“I guess I wanted something more literary,” admitted guitarist Oliver Niemann of the homage to Irish modernist James Joyce.
Niemann – along with guitarist Mathias Furkert, bassist Brian Franke, and drummer Richard Lange – are part of the Berlin-based quartet which plays loud, experimental post-punk.
All four members have played in bands before, but eventually ended up taking a break on the musical front. When they started this project, the intent was to make music and have fun with people they liked, but not for the band to take over their respective lives.
This is because the members have already established careers, and in some cases, families: things that often fall by the wayside when a band is a focal point.
Being that the four have a handful of non-musical obligations, it’s rare that they rally together to play a show. Last weekend’s appearance at Schokoladen, for example, was the first show in a year for the group.
“We’re not so keen on playing live,” Franke said.
Additionally, Lange explained that getting shows can be somewhat difficult without a recording on hand.
The band does have an online release, “Our Cancer Years,” to its name, as well as a hardcopy single released this year, which includes the first and last track from “Our Cancer Years.” And in spite of its lack of regular shows, the group manages to get together twice a week for rehearsals.
To date, Portrait of the Young Man as an Artist has about 15 songs to its name. The four write the music together, with lyrics coming after. Naturally, the songs are penned in English, and not the band’s native German.
“In the early beginning we tried one song in German but…English is suited better for this kind of music,” Franke said, pausing to consider the Joycean moniker. “And it wouldn’t fit to the name.”
He did admit, however, that writing in English doesn’t come without its own set of struggles.
“Sometimes it’s hard to write lyrics in something other than your own language,” he said. “It’s not so familiar…you have an idea and you don’t know how to describe [it].”
And even when the lyrics and the music do come together, it’s not always easy for the band to say with certainty that a song is done.
“They are like kids,” Lange said, referencing the connection the members feel to the music. “It’s hard to say it’s done and don’t do any further mixing or additional keyboard parts and stuff, but sometimes you have to say ‘that’s it.'”
Included in that ability to know when a song is done is the trust that allows it to diverge from its finished state, slowly evolving over time – something which is possible because of the camaraderie between the four.
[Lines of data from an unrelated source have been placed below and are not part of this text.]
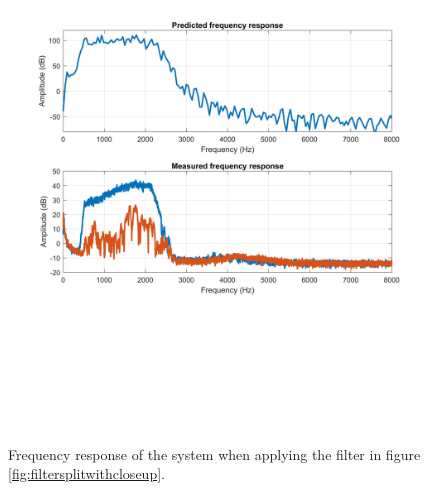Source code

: \begin{figure}[H]
\centering
\includegraphics[width=15cm,height=15cm,keepaspectratio]
{Figures/fftbaccsplit}
\decoRule
\caption[Frequency response]{Frequency response of the system when applying the filter in figure \ref{fig:filtersplitwithcloseup}.}
\label{fig:welchfiltersplit}
\end{figure}

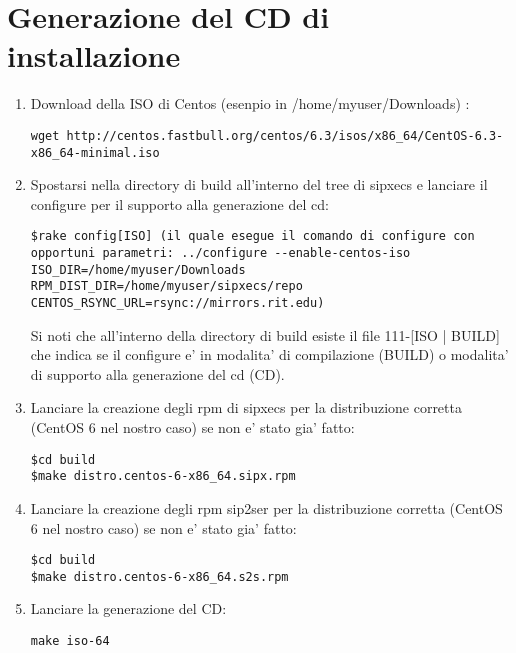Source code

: \section{Generazione del CD di installazione}

\begin{enumerate}
\item Download della ISO di Centos (esenpio in /home/myuser/Downloads) : 
\begin{verbatim}
wget http://centos.fastbull.org/centos/6.3/isos/x86_64/CentOS-6.3-x86_64-minimal.iso
\end{verbatim}

\item Spostarsi nella directory di build all'interno del tree di sipxecs e  lanciare il configure per il supporto alla generazione del cd: 
\begin{verbatim}
$rake config[ISO] (il quale esegue il comando di configure con opportuni parametri: ../configure --enable-centos-iso ISO_DIR=/home/myuser/Downloads RPM_DIST_DIR=/home/myuser/sipxecs/repo CENTOS_RSYNC_URL=rsync://mirrors.rit.edu)
\end{verbatim}

Si noti che all'interno della directory di build esiste il file 111-[ISO | BUILD] che indica se il configure e' in modalita' di compilazione (BUILD) o modalita' di supporto alla generazione del cd (CD).

\item Lanciare la creazione degli rpm di sipxecs per la distribuzione corretta (CentOS 6 nel nostro caso) se non e' stato gia' fatto:
\begin{verbatim}
$cd build
$make distro.centos-6-x86_64.sipx.rpm
\end{verbatim}

\item Lanciare la creazione degli rpm sip2ser per la distribuzione corretta (CentOS 6 nel nostro caso) se non e' stato gia' fatto:
\begin{verbatim}
$cd build
$make distro.centos-6-x86_64.s2s.rpm
\end{verbatim}

\item Lanciare la generazione del CD: 
\begin{verbatim}
make iso-64
\end{verbatim}
\end{enumerate}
“In a special way, we know each other better and so it’s easier to write songs together and…there’s more confidence within the practice room,” Niemann said of something that only comes along with time and experience of working with one another regularly.
Lange agreed, sharing that the musical closeness shared by the group is a positive one, which allows the members, and in turn, the music, to thrive.
“I think a good band is like a relationship,” he said. “You have to care after each other.”
Along with fostering that connection is the idea that – in Portrait of the Young Man as an Artist anyway – each person is just as valuable as the next.
“I could imagine that it would be hard being in a band with someone who’s like the leader,” Franke said. “This is not the way that we are.”
At this, the others nodded their heads.
“We just are four guys who like to play music together,” Niemann added.